Second generation cartilage cell implantation (3D chondrocyte implantation, matrix seeded autologous chondrocyte implantation ACI, MACI)

Second generation cartilage cell implantation is the latest technique for large focal chondral lesions. Cells are isolated from tissue explants and cultured in tissue engineering laboratory. Cells are seeded on a scaffold/matrix before reimplantation.

This procedure has many similarities with the first generation cartilage cell implantation, but it represents a newer version of it. The underlying principle of the method is that on site of the cartilage defects cartilage cells embedded in the extracellular matrix have only limited repair capacity. If cells are removed, extracellular matrix is digested, cells are isolated and cultured under regular tissue culture conditions cells demonstrate a good reproductive capacity and cell number will grow rapidly. Once the aimed cell number is reached cell suspension is not injected to the defect site, but cells are seeded on a special 3D matrix scaffold where cells would adhere to the fibers and start the production of the extracellular cartilage matrix components. As the cells grow, the material of the matrix decomposes and its space will be taken by the extracellular matrix.

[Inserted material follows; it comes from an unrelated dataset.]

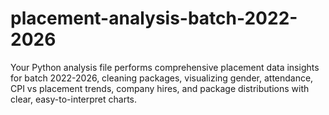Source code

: # placement-analysis-batch-2022-2026
Your Python analysis file performs comprehensive placement data insights for batch 2022-2026, cleaning packages, visualizing gender, attendance, CPI vs placement trends, company hires, and package distributions with clear, easy-to-interpret charts.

Removal of the small cartilage specimens is done arthroscopically when a few rice body sized cartilage is collected in a sterile tube containing special transfer medium. Specimen is sent to the lab where immediate cell isolation and culturing is commenced. After 4-8 weeks cells would reach the appropriate number for cartilage repair and cells are seeded and attached to the scaffold with fibrin glue. Cells are cultured in this special 3D form for additional time.

A second surgery is performed with mini arthrotomy, the base of the cartilage defect is prepared, and the scaffold is cut to the appropriate size. These cartilage cell seeded scaffolds are secured with stitches and/or with fibrin glue providing appropriate environment (wetness) for the sample throughout the surgery.

The biggest advantage of the technique is that larger defect sizes (2-10cm²) may be repaired, and no severe donor site morbidity would occur.

Drawbacks of the technique is that two surgical intervention is necessary, the freshly developed cartilage is only hyaline-like tissue histologically although it appears to be superior when compared with the first generation chondrocyte implantation. This method is even more expensive than first generation ACI, the laboratory culturing is in the range of 6-8000€.